Thursday, August 15, 2013

McLean Fahnestock

Video Still from In the Offing by McLean Fahnestock


You often talk about your work as negotiating the public arenas of the institutional or political as they refer to deeper human desires that play out more personally. In other words your work looks for personal longings in the archives of a history museum or NASA. Could you talk a little about where the inspiration for that kind of investigation started because it seems to be a pretty consistent thread in your work?

It initially came out of an interest in exposing emotion. I began to play with videos of political figures engaged in interviews with the idea that I could slice them open and show the real person working behind the political character. I then expanded my source to include other public figures that embody an ideal; olympic athletes. It was a short jump to astronauts and then NASA. Space exploration was something that really captured the relationship between human desire for excellence and a government institution. Moving now in to museums and libraries I am still contemplating what makes a historic character and what lies beneath that but I am also investigating the way that those characters are portrayed and their deeds preserved. I am looking at what it takes to make it in to the institution and if the validation of inclusion make automatically those deeds truth.
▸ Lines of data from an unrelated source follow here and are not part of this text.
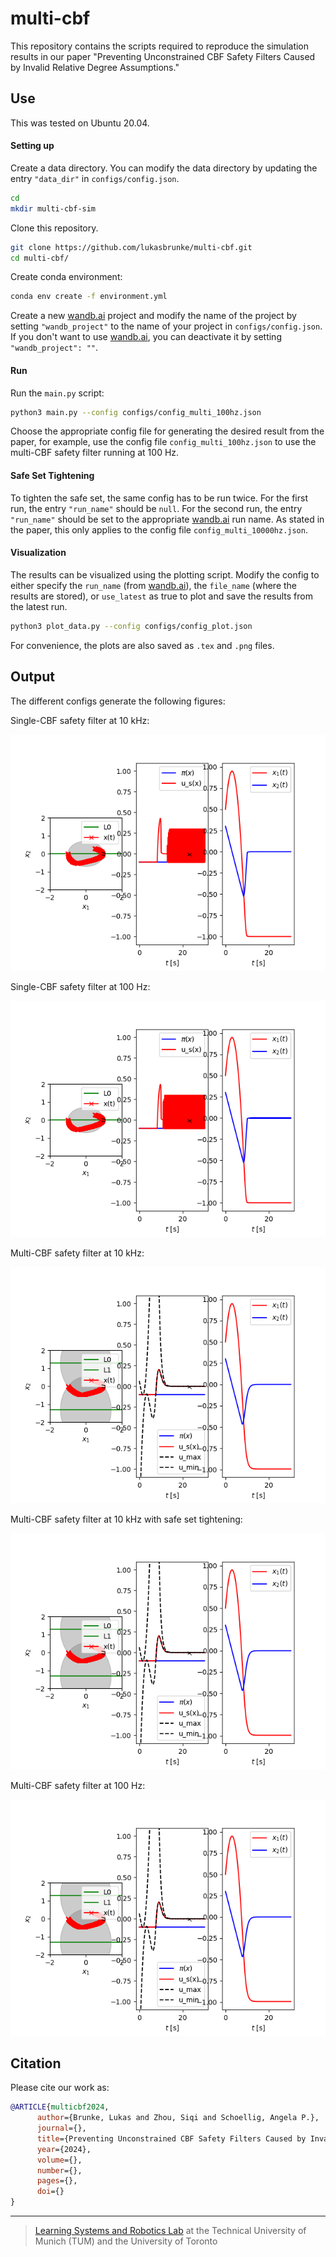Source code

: # multi-cbf

This repository contains the scripts required to reproduce the simulation results in our paper "Preventing Unconstrained CBF Safety Filters Caused by Invalid Relative Degree Assumptions."

## Use
This was tested on Ubuntu 20.04. 

#### Setting up
Create a data directory. You can modify the data directory by updating the entry `"data_dir"` in `configs/config.json`.

```sh
cd
mkdir multi-cbf-sim
```

Clone this repository. 

```sh
git clone https://github.com/lukasbrunke/multi-cbf.git
cd multi-cbf/
```

Create conda environment:

```sh
conda env create -f environment.yml
```

Create a new [wandb.ai](wandb.ai) project and modify the name of the project by setting `"wandb_project"` to the name of your project in `configs/config.json`. If you don't want to use [wandb.ai](wandb.ai), you can deactivate it by setting `"wandb_project": ""`.   

#### Run
Run the `main.py` script:

```sh
python3 main.py --config configs/config_multi_100hz.json
```

Choose the appropriate config file for generating the desired result from the paper, for example, use the config file `config_multi_100hz.json` to use the multi-CBF safety filter running at 100 Hz. 

#### Safe Set Tightening
To tighten the safe set, the same config has to be run twice. For the first run, the entry `"run_name"` should be `null`. For the second run, the entry `"run_name"` should be set to the appropriate [wandb.ai](wandb.ai) run name. As stated in the paper, this only applies to the config file `config_multi_10000hz.json`. 

#### Visualization
The results can be visualized using the plotting script. Modify the config to either specify the `run_name` (from [wandb.ai](wandb.ai)), the `file_name` (where the results are stored), or `use_latest` as true to plot and save the results from the latest run. 

```sh
python3 plot_data.py --config configs/config_plot.json
```
For convenience, the plots are also saved as `.tex` and `.png` files. 

## Output

The different configs generate the following figures:

Single-CBF safety filter at 10 kHz:

![fig1](./readme-figures/Figure_1.png)

Single-CBF safety filter at 100 Hz:

![fig2](./readme-figures/Figure_2.png)

Multi-CBF safety filter at 10 kHz:

![fig3](./readme-figures/Figure_3.png)

Multi-CBF safety filter at 10 kHz with safe set tightening:

![fig4](./readme-figures/Figure_4.png)

Multi-CBF safety filter at 100 Hz:

![fig5](./readme-figures/Figure_5.png)

## Citation

Please cite our work as:

```bibtex
@ARTICLE{multicbf2024,
      author={Brunke, Lukas and Zhou, Siqi and Schoellig, Angela P.},
      journal={}, 
      title={Preventing Unconstrained CBF Safety Filters Caused by Invalid Relative Degree Assumptions}, 
      year={2024},
      volume={},
      number={},
      pages={},
      doi={}
}
```

-----
>  [Learning Systems and Robotics Lab](https://www.learnsyslab.org/) at the Technical University of Munich (TUM) and the University of Toronto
From the Fahnestock Expedition series


Your work often subtly plays with language and exploits the personal and political connectedness you feel for example, in your recent pieces that depict islands are gold leafed. You seem to be approaching the connectedness between vacation and vacancy. Could you talk about that work and describe the series for me?

From the Good Director Islands series

The series "Good Director Islands" is about the western idea of paradise and the longing that goes along with it. Made of desktop wallpapers found by searching 'paradise' and etched with song lyrics, the works allude to the desire to escape to our own personal island. A popular fiction portrayed as a daydream. The title reveals the personal aspect to this series. My Grandfather and Great Uncle, in their book Stars to Windward, claimed to have discovered an island chain in the South Pacific. Their fantasy became a published reality. But thanks to technology, it has shifted back to fantasy. The coordinates in the book point to an empty spot of sea. 
From the Fahnestock Expedition series
 Your pieces that explore your Grandfather's Fahnestock expedition also seem to go further into that social space of collective memory as it relates to the personal. The resulting images seem almost like spy images taken furtively with a hidden camera in a library, almost as if you are stealing little pieces of your Grandfather and even yourself in the privacy of the museum backrooms. Could you expand on the idea behind the series and some of your experiences relating to the series?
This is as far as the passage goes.